**Directions**
Reproduce word for word the lines between those holding "For a more detailed" and "But now, I know", inclusive, and nothing else from the data below.

**Provided records**
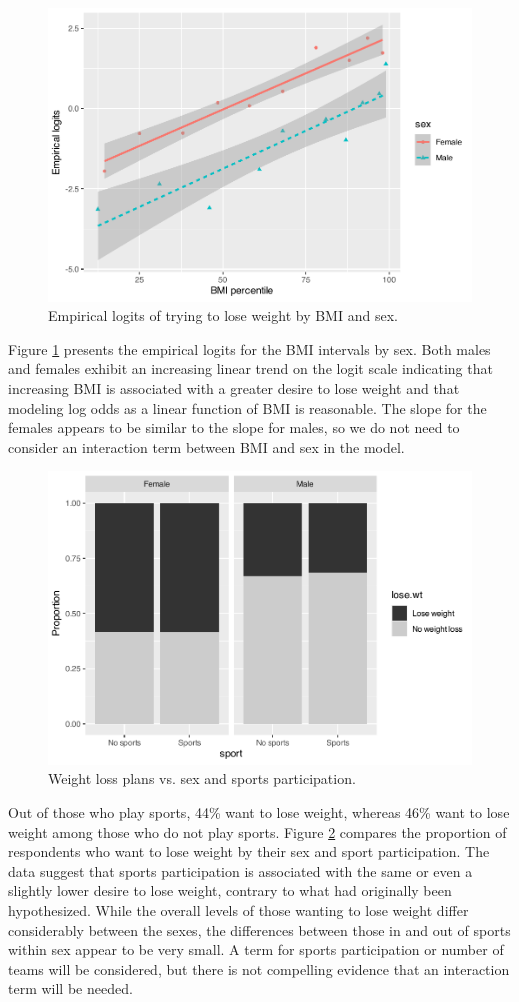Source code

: \documentclass[
]{krantz}
\begin{document}
\begin{figure}

{\centering \includegraphics[width=0.6\linewidth]{bookdown-BeyondMLR_files/figure-latex/logitBMIsex-1} 

}

\caption{Empirical logits of trying to lose weight by BMI and sex.}\label{fig:logitBMIsex}
\end{figure}

Figure \ref{fig:logitBMIsex} presents the empirical logits for the BMI intervals by sex. Both males and females exhibit an increasing linear trend on the logit scale indicating that increasing BMI is associated with a greater desire to lose weight and that modeling log odds as a linear function of BMI is reasonable. The slope for the females appears to be similar to the slope for males, so we do not need to consider an interaction term between BMI and sex in the model.

\begin{figure}

{\centering \includegraphics[width=0.6\linewidth]{bookdown-BeyondMLR_files/figure-latex/mosaicsexsports-1} 

}

\caption{Weight loss plans vs. sex and sports participation.}\label{fig:mosaicsexsports}
\end{figure}

Out of those who play sports, 44\% want to lose weight, whereas 46\% want to lose weight among those who do not play sports. Figure \ref{fig:mosaicsexsports} compares the proportion of respondents who want to lose weight by their sex and sport participation. The data suggest that sports participation is associated with the same or even a slightly lower desire to lose weight, contrary to what had originally been hypothesized. While the overall levels of those wanting to lose weight differ considerably between the sexes, the differences between those in and out of sports within sex appear to be very small. A term for sports participation or number of teams will be considered, but there is not compelling evidence that an interaction term will be needed.
\end{document}
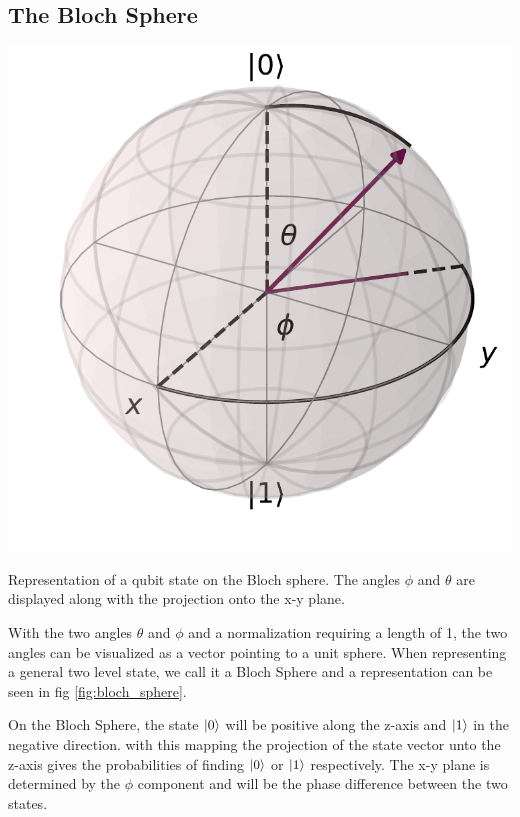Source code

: \subsection{The Bloch Sphere}
\begin{marginfigure}[3 cm]
    \centering
    \includegraphics[]{Figs/Theory/bloch_sphere.pdf}
    \caption{Representation of a qubit state on the Bloch sphere. The angles $\phi$ and $\theta$ are displayed along with the projection onto the x-y plane.}
    \label{fig:bloch_sphere}
\end{marginfigure}
With the two angles $\theta$ and $\phi$ and a normalization requiring a length of 1, the two angles can be visualized as a vector pointing to a unit sphere. When representing a general two level state, we call it a Bloch Sphere and a representation can be seen in fig \ref{fig:bloch_sphere}.

On the Bloch Sphere, the state $\ket{0}$ will be positive along the z-axis and $\ket{1}$ in the negative direction. with this mapping the projection of the state vector unto the z-axis gives the probabilities of finding $\ket{0}$ or $\ket{1}$ respectively. The x-y plane is determined by the $\phi$ component and will be the phase difference between the two states. \cite{krantz_week_2019}




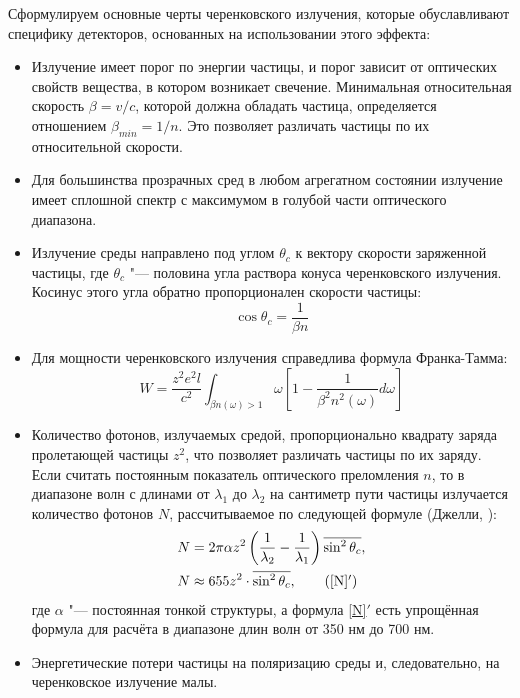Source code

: \documentclass[12pt,a4paper]{report} %
\begin{document}
Сформулируем основные черты черенковского излучения, которые обуславливают специфику детекторов, основанных на использовании этого эффекта:
\begin{itemize}
	\item Излучение имеет порог по энергии частицы, и порог зависит от оптических свойств вещества, в котором возникает свечение. Минимальная относительная скорость $\beta = v/c$, которой должна обладать частица, определяется отношением $\beta_{min} = 1/n$. Это позволяет различать частицы по их относительной скорости.
	\item Для большинства прозрачных сред в любом агрегатном состоянии излучение имеет сплошной спектр с максимумом в голубой части оптического диапазона.
	\item Излучение среды направлено под углом $\theta_c$ к вектору скорости заряженной частицы, где $\theta_c$ "--- половина угла раствора конуса черенковского излучения.
	 Косинус этого угла обратно пропорционален скорости частицы: 
\begin{equation} \label{costheta}
 \cos \theta_c = \frac{1}{\beta n}
\end{equation}
	\item Для мощности черенковского излучения справедлива формула Франка-Тамма:
\begin{equation} \label{FrankTammEquation}
 W = \frac{z^2 e^2 l}{c^2} \int_{\beta n(\omega)>1}
 \omega \left[ 1 - \frac{1}{\beta^2 n^2 (\omega)} d\omega \right]
\end{equation}
	\item Количество фотонов, излучаемых средой, пропорционально квадрату заряда пролетающей частицы $z^2$, что позволяет различать частицы по их заряду. Если считать постоянным показатель оптического преломления $n$, то в диапазоне волн с длинами от $\lambda_1$  до $\lambda_2$ на сантиметр пути частицы излучается количество фотонов $N$, рассчитываемое по следующей формуле (Джелли, \cite{Jelley}):
\begin{align}
& N = 2\pi\alpha z^2 \left( \frac{1}{\lambda_2} - \frac{1}{\lambda_1} \right)\overline{\sin^2 \theta_c},\label{N} \\
& N \approx 655 z^2 \cdot \overline{\sin^2 \theta_c}, \tag{\ref{N}$'$}
\end{align}
где $\alpha$ "--- постоянная тонкой структуры, а формула \ref{N}$'$ есть упрощённая формула для расчёта в диапазоне длин волн от 350 нм до 700 нм.
	\item Энергетические потери частицы на поляризацию среды и, следовательно, на черенковское излучение малы. 
\end{itemize}
\end{document}
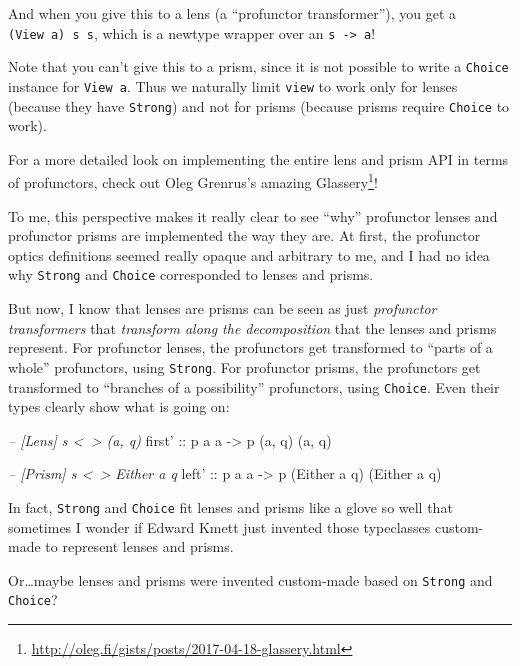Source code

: \documentclass[]{article}
\newenvironment{Shaded}{}{}
\newcommand{\CommentTok}[1]{\textcolor[rgb]{0.38,0.63,0.69}{\textit{#1}}}
\newcommand{\DataTypeTok}[1]{\textcolor[rgb]{0.56,0.13,0.00}{#1}}
\newcommand{\NormalTok}[1]{#1}
\newcommand{\OtherTok}[1]{\textcolor[rgb]{0.00,0.44,0.13}{#1}}
\renewcommand{\href}[2]{#2\footnote{\url{#1}}}
\begin{document}
And when you give this to a lens (a ``profunctor transformer''), you get a
\texttt{(View\ a)\ s\ s}, which is a newtype wrapper over an
\texttt{s\ -\textgreater{}\ a}!

Note that you can't give this to a prism, since it is not possible to write a
\texttt{Choice} instance for \texttt{View\ a}. Thus we naturally limit
\texttt{view} to work only for lenses (because they have \texttt{Strong}) and
not for prisms (because prisms require \texttt{Choice} to work).

For a more detailed look on implementing the entire lens and prism API in terms
of profunctors, check out Oleg Grenrus's amazing
\href{http://oleg.fi/gists/posts/2017-04-18-glassery.html}{Glassery}!

To me, this perspective makes it really clear to see ``why'' profunctor lenses
and profunctor prisms are implemented the way they are. At first, the profunctor
optics definitions seemed really opaque and arbitrary to me, and I had no idea
why \texttt{Strong} and \texttt{Choice} corresponded to lenses and prisms.

But now, I know that lenses are prisms can be seen as just \emph{profunctor
transformers} that \emph{transform along the decomposition} that the lenses and
prisms represent. For profunctor lenses, the profunctors get transformed to
``parts of a whole'' profunctors, using \texttt{Strong}. For profunctor prisms,
the profunctors get transformed to ``branches of a possibility'' profunctors,
using \texttt{Choice}. Even their types clearly show what is going on:

\begin{Shaded}
\begin{Highlighting}[]
\CommentTok{-- [Lens]  s <~> (a, q)}
\OtherTok{first' ::}\NormalTok{ p a a }\OtherTok{->}\NormalTok{ p (a, q) (a, q)}

\CommentTok{-- [Prism] s <~> Either a q}
\OtherTok{left'  ::}\NormalTok{ p a a }\OtherTok{->}\NormalTok{ p (}\DataTypeTok{Either}\NormalTok{ a q) (}\DataTypeTok{Either}\NormalTok{ a q)}
\end{Highlighting}
\end{Shaded}

In fact, \texttt{Strong} and \texttt{Choice} fit lenses and prisms like a glove
so well that sometimes I wonder if Edward Kmett just invented those typeclasses
custom-made to represent lenses and prisms.

Or\ldots{}maybe lenses and prisms were invented custom-made based on
\texttt{Strong} and \texttt{Choice}?
\end{document}

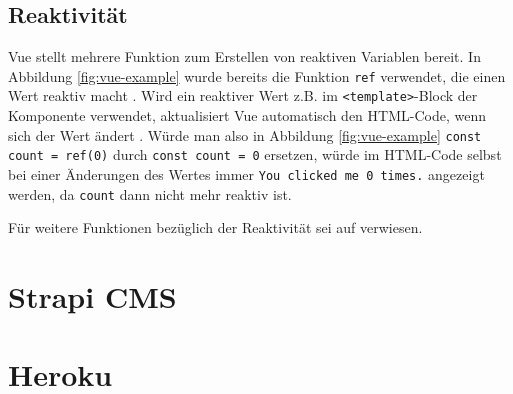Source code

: %
%
\subsection{Reaktivität}
Vue stellt mehrere Funktion zum Erstellen von reaktiven Variablen bereit. In Abbildung \ref{fig:vue-example} wurde bereits die Funktion \lstinline{ref} verwendet, die einen Wert reaktiv macht \cite[vgl.][]{VueApiReactiveCore}. Wird ein reaktiver Wert z.B. im \lstinline{<template>}-Block der Komponente verwendet, aktualisiert Vue automatisch den HTML-Code, wenn sich der Wert ändert \cite[vgl.][]{VueReactiveFundamentals}. Würde man also in Abbildung \ref{fig:vue-example} \glqq \lstinline{const count = ref(0)}\grqq{} durch \glqq \lstinline{const count = 0}\grqq{} ersetzen, würde im HTML-Code selbst bei einer Änderungen des Wertes immer \glqq \lstinline{You clicked me 0 times.}\grqq{} angezeigt werden, da \lstinline{count} dann nicht mehr reaktiv ist.

Für weitere Funktionen bezüglich der Reaktivität sei auf \cite[vgl.][]{VueApiReactiveCore} verwiesen.

%
%
\section{Strapi CMS}

%
%
\section{Heroku}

**Result below**
For a more detailed look on implementing the entire lens and prism API in terms
of profunctors, check out Oleg Grenrus's amazing
\href{http://oleg.fi/gists/posts/2017-04-18-glassery.html}{Glassery}!

To me, this perspective makes it really clear to see ``why'' profunctor lenses
and profunctor prisms are implemented the way they are. At first, the profunctor
optics definitions seemed really opaque and arbitrary to me, and I had no idea
why \texttt{Strong} and \texttt{Choice} corresponded to lenses and prisms.

But now, I know that lenses are prisms can be seen as just \emph{profunctor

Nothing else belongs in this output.